"I value the freedom of being able to listen to my innate curiosity"

In this series of interviews, we talk to three people who decided to pursue an academic career in computer science and are now working as professors. In the third installment, Ana Klimovic discusses the freedom she enjoys in academia, the value of close interactions with industry for her research and what it takes to transition from a doctorate to being a professor.

15.07.2024 by Leonid Leiva Ariosa

This interview is the last installment of a three-part series about people who decided to pursue an academic career in computer science after completing their studies, and are now working as professors.

Part 1: “Luck always plays a role in a research career” (Professor Dennis Hofheinz)
Part 2: "If you survive this, then nothing will stop you" (Professor Niao He)
Part 3: "I value the freedom of being able to listen to my innate curiosity" (Professor Ana Klimovic)

Professor Klimovic, when did you first realise that you wanted to become a scientist?
I considered many different career paths, including being a scientist, a teacher, or a writer. Being a professor turns out to be a combination of all of these. In high school, I was particularly interested in mathematics and physics. I decided to do my Bachelor’s studies in a programme called Engineering Science at the University of Toronto. I took a phenomenal course in Digital Logic and Computer Architecture during my second year in the programme, which got me fascinated about how computers work. I decided to pursue the Electrical and Computer Engineering stream of my Bachelor’s programme in Toronto and then a Master’s and a doctorate in Electrical Engineering at Stanford University.

Did you have any mentors or role models who supported or even inspired you on your journey?
Absolutely. At the University of Toronto, Professors Jason Anderson, Natalie Enright Jerger, and Jonathan Rose inspired me to pursue studies in computer architecture and become a professor. The summer research internships that I did with Professors Vladimir Stojanovic at MIT and Borivoje Nikolic at UC Berkeley greatly shaped my research interests and inspired me to pursue graduate studies. My doctoral advisor at Stanford University, Christos Kozyrakis, taught me so much about how to find and tackle research problems and inspired many of the ways in which I lead my research group at ETH Zurich today. I am also still in touch with my mentors from industry research internships, such as Eno Thereska who was my mentor at Microsoft Research and taught me a lot about how to write research papers and do large-scale systems research. At ETH, I continue to learn from co-teaching and collaborating on research projects with Professors Gustavo Alonso and Timothy Roscoe, who are both excellent mentors.

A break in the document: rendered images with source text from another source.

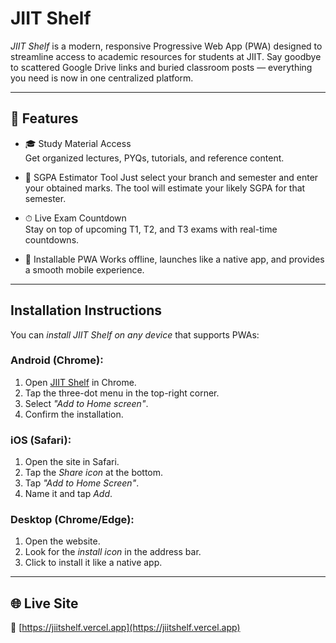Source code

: # JIIT Shelf

*JIIT Shelf* is a modern, responsive Progressive Web App (PWA) designed to streamline access to academic resources for students at JIIT. Say goodbye to scattered Google Drive links and buried classroom posts — everything you need is now in one centralized platform.

---

## 🚀 Features

- 🎓 Study Material Access  
  Get organized lectures, PYQs, tutorials, and reference content.

- 🧮 SGPA Estimator Tool 
  Just select your branch and semester and enter your obtained marks. The tool will estimate your likely SGPA for that semester.

- ⏱ Live Exam Countdown  
  Stay on top of upcoming T1, T2, and T3 exams with real-time countdowns.

- 📱 Installable PWA 
  Works offline, launches like a native app, and provides a smooth mobile experience.

---

## Installation Instructions

You can *install JIIT Shelf on any device* that supports PWAs:

### Android (Chrome):
1. Open [JIIT Shelf](https://jiitshelf.vercel.app) in Chrome.
2. Tap the three-dot menu in the top-right corner.
3. Select *"Add to Home screen"*.
4. Confirm the installation.

### iOS (Safari):
1. Open the site in Safari.
2. Tap the *Share icon* at the bottom.
3. Tap *"Add to Home Screen"*.
4. Name it and tap *Add*.

### Desktop (Chrome/Edge):
1. Open the website.
2. Look for the *install icon* in the address bar.
3. Click to install it like a native app.

---

## 🌐 Live Site

🔗 [https://jiitshelf.vercel.app](https://jiitshelf.vercel.app)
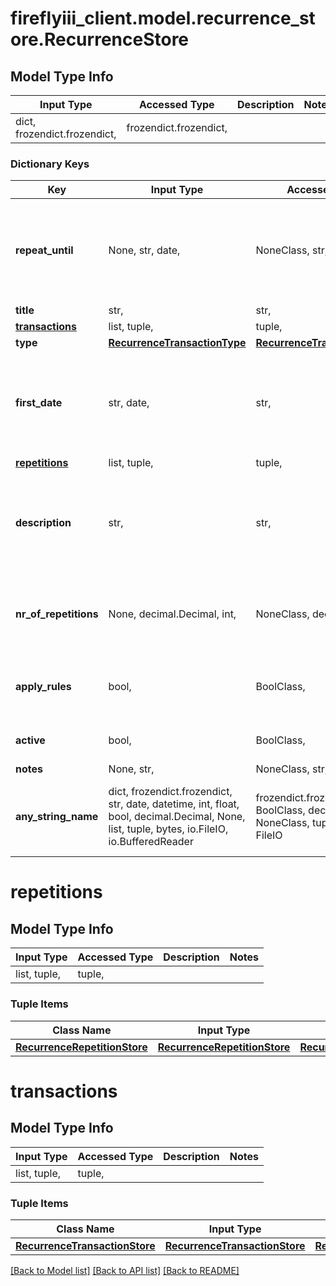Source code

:# fireflyiii_client.model.recurrence_store.RecurrenceStore

## Model Type Info
Input Type | Accessed Type | Description | Notes
------------ | ------------- | ------------- | -------------
dict, frozendict.frozendict,  | frozendict.frozendict,  |  | 

### Dictionary Keys
Key | Input Type | Accessed Type | Description | Notes
------------ | ------------- | ------------- | ------------- | -------------
**repeat_until** | None, str, date,  | NoneClass, str,  | Date until the recurring transaction can fire. Use either this field or repetitions. | value must conform to RFC-3339 full-date YYYY-MM-DD
**title** | str,  | str,  |  | 
**[transactions](#transactions)** | list, tuple,  | tuple,  |  | 
**type** | [**RecurrenceTransactionType**](RecurrenceTransactionType.md) | [**RecurrenceTransactionType**](RecurrenceTransactionType.md) |  | 
**first_date** | str, date,  | str,  | First time the recurring transaction will fire. Must be after today. | value must conform to RFC-3339 full-date YYYY-MM-DD
**[repetitions](#repetitions)** | list, tuple,  | tuple,  |  | 
**description** | str,  | str,  | Not to be confused with the description of the actual transaction(s) being created. | [optional] 
**nr_of_repetitions** | None, decimal.Decimal, int,  | NoneClass, decimal.Decimal,  | Max number of created transactions. Use either this field or repeat_until. | [optional] value must be a 32 bit integer
**apply_rules** | bool,  | BoolClass,  | Whether or not to fire the rules after the creation of a transaction. | [optional] 
**active** | bool,  | BoolClass,  | If the recurrence is even active. | [optional] 
**notes** | None, str,  | NoneClass, str,  |  | [optional] 
**any_string_name** | dict, frozendict.frozendict, str, date, datetime, int, float, bool, decimal.Decimal, None, list, tuple, bytes, io.FileIO, io.BufferedReader | frozendict.frozendict, str, BoolClass, decimal.Decimal, NoneClass, tuple, bytes, FileIO | any string name can be used but the value must be the correct type | [optional]

# repetitions

## Model Type Info
Input Type | Accessed Type | Description | Notes
------------ | ------------- | ------------- | -------------
list, tuple,  | tuple,  |  | 

### Tuple Items
Class Name | Input Type | Accessed Type | Description | Notes
------------- | ------------- | ------------- | ------------- | -------------
[**RecurrenceRepetitionStore**](RecurrenceRepetitionStore.md) | [**RecurrenceRepetitionStore**](RecurrenceRepetitionStore.md) | [**RecurrenceRepetitionStore**](RecurrenceRepetitionStore.md) |  | 

# transactions

## Model Type Info
Input Type | Accessed Type | Description | Notes
------------ | ------------- | ------------- | -------------
list, tuple,  | tuple,  |  | 

### Tuple Items
Class Name | Input Type | Accessed Type | Description | Notes
------------- | ------------- | ------------- | ------------- | -------------
[**RecurrenceTransactionStore**](RecurrenceTransactionStore.md) | [**RecurrenceTransactionStore**](RecurrenceTransactionStore.md) | [**RecurrenceTransactionStore**](RecurrenceTransactionStore.md) |  | 

[[Back to Model list]](../../README.md#documentation-for-models) [[Back to API list]](../../README.md#documentation-for-api-endpoints) [[Back to README]](../../README.md)

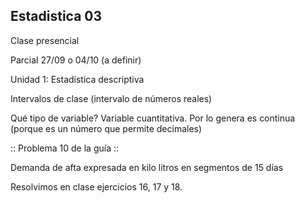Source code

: ## Estadistica 03

Clase presencial

Parcial 27/09 o 04/10 (a definir)

Unidad 1: Estadística descriptiva

Intervalos de clase (intervalo de números reales)

Qué tipo de variable? Variable cuantitativa. Por lo genera es continua (porque es un número que permite decimales)

:: Problema 10 de la guía ::

Demanda de afta expresada en kilo litros en segmentos de 15 días

Resolvimos en clase ejercicios 16, 17 y 18.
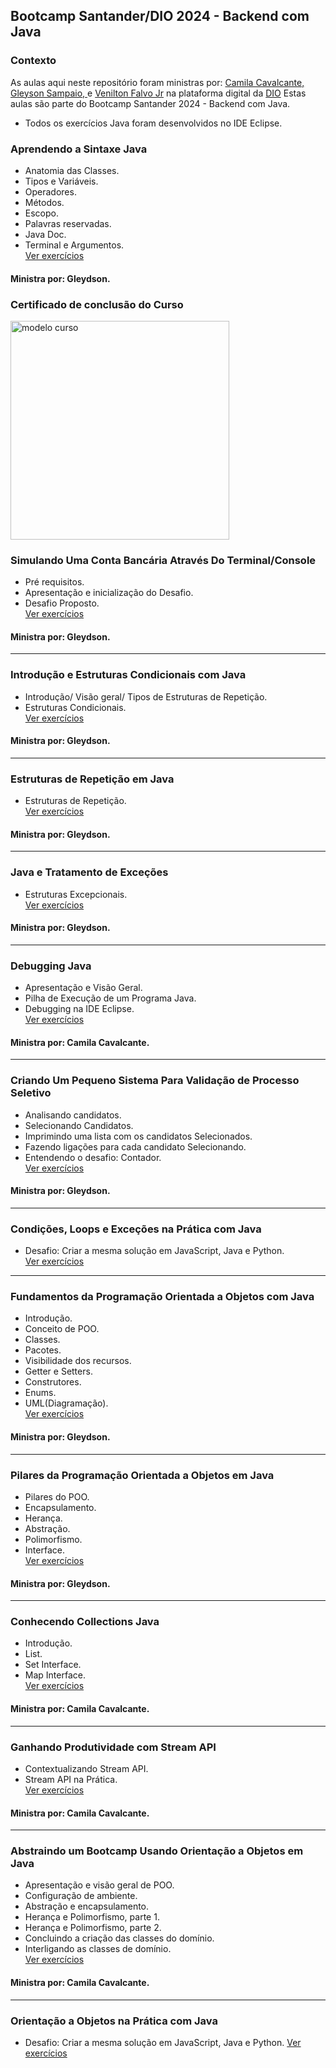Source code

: 
## Bootcamp Santander/DIO 2024 - Backend com Java


### Contexto  
As aulas aqui neste repositório foram ministras por: 
  [Camila Cavalcante,](https://www.linkedin.com/in/cami-la/) 
  [Gleyson Sampaio, ](https://www.linkedin.com/in/glysns/) e
  [Venilton Falvo Jr](https://www.linkedin.com/in/falvojr/)
  na plataforma digital da [DIO](https://www.dio.me/en)
  Estas aulas são parte do Bootcamp Santander 2024 - Backend com Java.
  
- Todos os exercícios Java foram desenvolvidos no IDE Eclipse. 

###  Aprendendo a Sintaxe Java
- Anatomia das Classes.
- Tipos e Variáveis.
- Operadores.
- Métodos.
- Escopo.
- Palavras reservadas.
- Java Doc.
- Terminal e Argumentos.  
 [Ver exercícios](https://github.com/LuizFabiodoCarmo/Aulas-Bootcamp-Santander-DIO/tree/main/Exercicios-Santander-DIO/aulas_java)
#### Ministra por: Gleydson.  
<h3 align="">Certificado de conclusão do Curso</h3>
<div align="">
    <img height="350" title="modelo curso" src="https://github.com/user-attachments/assets/aa94320c-3053-424b-8277-211856fa9454"/>      
</div


  
---------------------------------------------------------------

### Simulando Uma Conta Bancária Através Do Terminal/Console
- Pré requisitos.
- Apresentação e inicialização do Desafio.
- Desafio Proposto.  
[Ver exercícios](https://github.com/LuizFabiodoCarmo/Aulas-Bootcamp-Santander-DIO/blob/main/Exercicios-Santander-DIO/Desafio-java/Conta-de-Banco/contabanco/src/contabanco/ContaTerminal.java)
#### Ministra por: Gleydson.
---------------------------------------------------------------

### Introdução e Estruturas Condicionais com Java
- Introdução/ Visão geral/ Tipos de Estruturas de Repetição.
- Estruturas Condicionais.  
[Ver exercícios](https://github.com/LuizFabiodoCarmo/Aulas-Bootcamp-Santander-DIO/tree/main/Exercicios-Santander-DIO/Controle-de-Fluxo/controlefluxo/src/controlefluxo)
#### Ministra por: Gleydson. 
---------------------------------------------------------------

### Estruturas de Repetição em Java
- Estruturas de Repetição.  
[Ver exercícios](https://github.com/LuizFabiodoCarmo/Aulas-Bootcamp-Santander-DIO/tree/main/Exercicios-Santander-DIO/Controle-de-Fluxo/controlefluxo/src/estruturasrepeticao)
#### Ministra por: Gleydson.
---------------------------------------------------------------

### Java e Tratamento de Exceções
- Estruturas Excepcionais.  
[Ver exercícios](https://github.com/LuizFabiodoCarmo/Aulas-Bootcamp-Santander-DIO/blob/main/Exercicios-Santander-DIO/Controle-de-Fluxo/controlefluxo/src/controlefluxo/AboutMe.java)
#### Ministra por: Gleydson.
---------------------------------------------------------------

### Debugging Java
- Apresentação e Visão Geral.
- Pilha de Execução de um Programa Java.
- Debugging na IDE Eclipse.  
[Ver exercícios](https://github.com/LuizFabiodoCarmo/Aulas-Bootcamp-Santander-DIO/blob/main/Exercicios-Santander-DIO/Debugging-Java/debuggingjava/src/debuggingjava/CalculadoraDeMedias.java)
#### Ministra por: Camila Cavalcante.
---------------------------------------------------------------

### Criando Um Pequeno Sistema Para Validação de Processo Seletivo
- Analisando candidatos.
- Selecionando Candidatos.
- Imprimindo uma lista com os candidatos Selecionados.
- Fazendo ligações para cada candidato Selecionando.
- Entendendo o desafio: Contador.  
[Ver exercícios](https://github.com/LuizFabiodoCarmo/Aulas-Bootcamp-Santander-DIO/tree/main/Exercicios-Santander-DIO/Controle-Candidatos/controlecandidatos/src/candidatura)
#### Ministra por: Gleydson.
---------------------------------------------------------------

### Condições, Loops e Exceções na Prática com Java
- Desafio: Criar a mesma solução em JavaScript, Java e Python.  
[Ver exercícios](https://github.com/LuizFabiodoCarmo/Aulas-Bootcamp-Santander-DIO/tree/main/Exercicios-Santander-DIO/Desafio-Java-C-JS-Python-Kotlin)
---------------------------------------------------------------

### Fundamentos da Programação Orientada a Objetos com Java
- Introdução.
- Conceito de POO.
- Classes.
- Pacotes.
- Visibilidade dos recursos.
- Getter e Setters.
- Construtores.
- Enums.
- UML(Diagramação).  
[Ver exercícios](https://github.com/LuizFabiodoCarmo/Aulas-Bootcamp-Santander-DIO/tree/main/Exercicios-Santander-DIO/Orientada-a-Objeto)
#### Ministra por: Gleydson.
---------------------------------------------------------------

### Pilares da Programação Orientada a Objetos em Java
- Pilares do POO.
- Encapsulamento.
- Herança.
- Abstração.
- Polimorfismo.
- Interface.  
[Ver exercícios](https://github.com/LuizFabiodoCarmo/Aulas-Bootcamp-Santander-DIO/tree/main/Exercicios-Santander-DIO/Pilares-POO/exemplosjava/src)
#### Ministra por: Gleydson.
---------------------------------------------------------------

### Conhecendo Collections Java
- Introdução.
- List.
- Set Interface.
- Map Interface.  
[Ver exercícios](https://github.com/LuizFabiodoCarmo/Aulas-Bootcamp-Santander-DIO/tree/main/Exercicios-Santander-DIO/Collections-Java-api/collections/src)
#### Ministra por: Camila Cavalcante.
---------------------------------------------------------------

### Ganhando Produtividade com Stream API
- Contextualizando Stream API.
- Stream API na Prática.  
[Ver exercícios](https://github.com/LuizFabiodoCarmo/Aulas-Bootcamp-Santander-DIO/tree/main/Exercicios-Santander-DIO/Functional-Interface/exemplointerfacefunctional/src/exemplointerfacefunctional)
#### Ministra por: Camila Cavalcante.
---------------------------------------------------------------

### Abstraindo um Bootcamp Usando Orientação a Objetos em Java
- Apresentação e visão geral de POO.
- Configuração de ambiente.
- Abstração e encapsulamento.
- Herança e Polimorfismo, parte 1.
- Herança e Polimorfismo, parte 2.
- Concluindo a criação das classes do domínio.
- Interligando as classes de domínio.  
[Ver exercícios](https://github.com/LuizFabiodoCarmo/Aulas-Bootcamp-Santander-DIO/tree/main/Exercicios-Santander-DIO/Desafio-Poo-Dio/desafiodio/src/br/com/dio/desafio/dominio)
#### Ministra por: Camila Cavalcante.
---------------------------------------------------------------

### Orientação a Objetos na Prática com Java
- Desafio: Criar a mesma solução em JavaScript, Java e Python.
[Ver exercícios]()





       
            
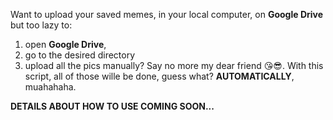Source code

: Want to upload your saved memes, in your local computer, on **Google Drive** but too lazy to:
1. open **Google Drive**, 
2. go to the desired directory
3. upload all the pics manually?
Say no more my dear friend :kissing_heart::sunglasses:.
With this script, all of those wille be done, guess what? **AUTOMATICALLY**, muahahaha.

**DETAILS ABOUT HOW TO USE COMING SOON...**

You joined ETH Zurich roughly four years ago as an assistant professor. How has your time here been so far?
That’s right, it'll be four years in September, and it's been an amazing experience so far, growing a research group from scratch, but also with a lot of support from the Institute of Computing Platforms. And in general, from the department. I think it's nice that there are a lot of other assistant professors who have joined around the same time. So, there's this community of a growing, young, very active and dynamic department. It has been a great environment for this journey of the assistant professorship.

What kind of research did you do before joining ETH Zurich?
Before I came to ETH, I did my doctorate at Stanford University in computer systems. I focused on storage systems for cloud computing, and I spent one year as a research scientist at Google before joining ETH. At Google, I was part of the Google Brain team. That’s where I started getting more and more interested in machine learning applications and their compute and storage requirements and how to make them run more efficiently from a systems perspective. This time at Google was a good opportunity to broaden my horizons before starting in the academic faculty position.

What advice would you give young researchers looking to become professors?
During your doctoral studies, you get naturally very focused and specialised. But as a professor, you need to make sure you have a broad, big-picture perspective, multiple avenues of research that of course, relate to each other, but also that you have a broad lay of the land and can use that to help guide students and make sure they're working towards fruitful directions where there are opportunities for collaborations between the students.

Was that breadth part of the reason you chose an academic career?
I think so. I value the freedom of being able to listen to my innate curiosity. And I have a lot of freedom to decide which problems I consider most important and relevant to focus on and how I approach building the solutions. In my field of research, which is very applied, a big question that often comes up is, why not pursue this in industry? Industry offers lots of funding, huge clusters, etcetera. And that is enticing. Indeed, a lot of interesting research in cloud computing systems is happening in industry. At the same time, I like this combination of collaborating with industry to understand the trends and problems on the horizon, but then working in the academic setting, where we have the freedom to approach these problems with potentially clean-slate solutions and are not tied to working on existing systems to ship a product as soon as possible. Rather, we can really think from a fundamental perspective, what is the right way to design these systems.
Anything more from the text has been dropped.